Однажды Люсиль дружелюбно сказала ей:
— Я рада, что ты опять дома, Сюзи, и тебя можно навестить. Сколько я к вам в прошлом году ни забегала, тебя всегда не было.
— Я брала уроки, — объяснила Сюзан. При этом она полола грядку анютиных глазок. Люсиль сидела рядом с ней на первой весенней травке и отдавалась безделью.
— Так вот чем ты занималась! — маленькие серые глазки Люсиль шельмовски заблестели.
— А ты что думала? — просто спросила Сюзан. — Целое лето я изо дня в день ходила к Дэвиду Барнсу.
— Я это знала, — сказала Люсиль. — Мы все удивлялись этому. У него жуткая репутация.
— Об этом я ничего не знаю, — сказала Сюзан.
— Ну ты и наивная! — удивилась Люсиль. — Ты что, не знаешь о Вэнни Блейн?
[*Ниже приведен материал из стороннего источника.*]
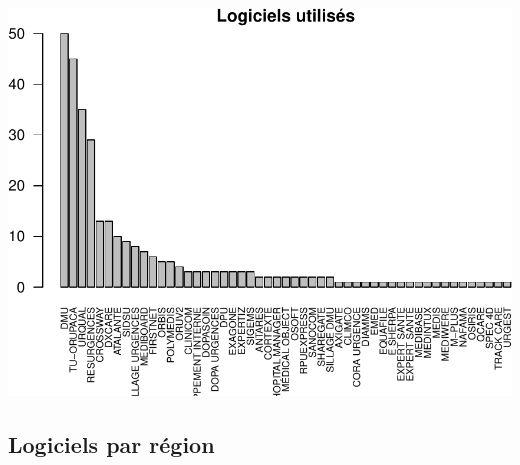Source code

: \documentclass[]{article}
\begin{document}
\includegraphics{septembre2015_files/figure-latex/unnamed-chunk-4-1.pdf}

\subsection{Logiciels par région}\label{logiciels-par-region}
\end{document}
Да ведь любой знает, что она была его любовницей! Потому-то и бросила своего мужа. Говорят, она надеялась, что он на ней женится. Но он на ней не женился, хотя у них и был ребенок. Такие не женятся. Люди искусства не ведут себя как обычные люди.
— Я об этом ничего не знаю, — отрезала Сюзан.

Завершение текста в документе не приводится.